Exercise description:
Up through the line that contains "käivad mööda linna.", retype the entries exactly, beginning at the very first line.

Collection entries
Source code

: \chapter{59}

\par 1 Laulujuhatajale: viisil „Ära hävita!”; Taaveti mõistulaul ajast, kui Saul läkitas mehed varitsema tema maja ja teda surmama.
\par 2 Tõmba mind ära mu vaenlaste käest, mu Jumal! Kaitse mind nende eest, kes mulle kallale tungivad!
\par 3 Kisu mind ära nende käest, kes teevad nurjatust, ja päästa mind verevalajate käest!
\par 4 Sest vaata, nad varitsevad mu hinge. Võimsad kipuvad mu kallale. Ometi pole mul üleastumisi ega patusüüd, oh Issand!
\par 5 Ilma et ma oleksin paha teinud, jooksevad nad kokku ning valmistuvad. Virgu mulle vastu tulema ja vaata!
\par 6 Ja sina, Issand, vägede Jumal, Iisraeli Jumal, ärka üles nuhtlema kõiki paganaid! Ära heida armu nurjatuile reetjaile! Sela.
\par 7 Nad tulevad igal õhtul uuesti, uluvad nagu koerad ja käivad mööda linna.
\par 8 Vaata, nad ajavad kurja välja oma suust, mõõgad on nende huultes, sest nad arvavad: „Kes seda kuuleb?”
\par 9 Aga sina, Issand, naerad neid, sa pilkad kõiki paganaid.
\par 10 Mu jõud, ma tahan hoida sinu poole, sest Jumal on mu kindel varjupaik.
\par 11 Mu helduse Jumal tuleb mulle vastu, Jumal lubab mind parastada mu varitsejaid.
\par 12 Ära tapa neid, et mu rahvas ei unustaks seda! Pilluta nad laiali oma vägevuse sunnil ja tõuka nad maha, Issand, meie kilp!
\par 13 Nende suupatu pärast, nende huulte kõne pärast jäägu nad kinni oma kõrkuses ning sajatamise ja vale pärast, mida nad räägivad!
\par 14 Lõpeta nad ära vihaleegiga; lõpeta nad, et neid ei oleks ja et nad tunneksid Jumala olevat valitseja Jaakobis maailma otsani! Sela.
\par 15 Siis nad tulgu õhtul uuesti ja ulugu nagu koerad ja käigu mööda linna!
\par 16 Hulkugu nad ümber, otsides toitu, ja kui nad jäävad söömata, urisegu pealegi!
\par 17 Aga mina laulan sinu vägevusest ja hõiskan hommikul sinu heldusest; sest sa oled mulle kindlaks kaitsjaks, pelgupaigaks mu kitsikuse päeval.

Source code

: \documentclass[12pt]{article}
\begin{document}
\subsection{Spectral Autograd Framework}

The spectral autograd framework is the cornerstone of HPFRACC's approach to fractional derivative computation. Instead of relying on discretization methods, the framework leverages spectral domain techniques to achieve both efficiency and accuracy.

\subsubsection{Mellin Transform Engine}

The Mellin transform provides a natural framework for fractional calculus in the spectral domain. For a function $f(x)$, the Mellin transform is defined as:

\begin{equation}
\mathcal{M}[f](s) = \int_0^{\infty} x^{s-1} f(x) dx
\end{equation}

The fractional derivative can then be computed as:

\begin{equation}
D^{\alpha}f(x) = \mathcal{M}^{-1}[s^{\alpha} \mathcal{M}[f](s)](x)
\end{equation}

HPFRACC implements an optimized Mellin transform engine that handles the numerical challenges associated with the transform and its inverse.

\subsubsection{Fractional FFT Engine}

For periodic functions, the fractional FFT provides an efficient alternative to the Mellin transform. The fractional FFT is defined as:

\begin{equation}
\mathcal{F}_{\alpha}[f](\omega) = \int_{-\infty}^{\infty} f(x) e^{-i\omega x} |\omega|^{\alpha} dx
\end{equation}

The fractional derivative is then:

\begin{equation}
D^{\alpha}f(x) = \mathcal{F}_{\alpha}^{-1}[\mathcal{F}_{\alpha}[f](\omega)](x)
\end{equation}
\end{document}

Answer section:
Source code

: \chapter{59}

\par 1 Laulujuhatajale: viisil „Ära hävita!”; Taaveti mõistulaul ajast, kui Saul läkitas mehed varitsema tema maja ja teda surmama.
\par 2 Tõmba mind ära mu vaenlaste käest, mu Jumal! Kaitse mind nende eest, kes mulle kallale tungivad!
\par 3 Kisu mind ära nende käest, kes teevad nurjatust, ja päästa mind verevalajate käest!
\par 4 Sest vaata, nad varitsevad mu hinge. Võimsad kipuvad mu kallale. Ometi pole mul üleastumisi ega patusüüd, oh Issand!
\par 5 Ilma et ma oleksin paha teinud, jooksevad nad kokku ning valmistuvad. Virgu mulle vastu tulema ja vaata!
\par 6 Ja sina, Issand, vägede Jumal, Iisraeli Jumal, ärka üles nuhtlema kõiki paganaid! Ära heida armu nurjatuile reetjaile! Sela.
\par 7 Nad tulevad igal õhtul uuesti, uluvad nagu koerad ja käivad mööda linna.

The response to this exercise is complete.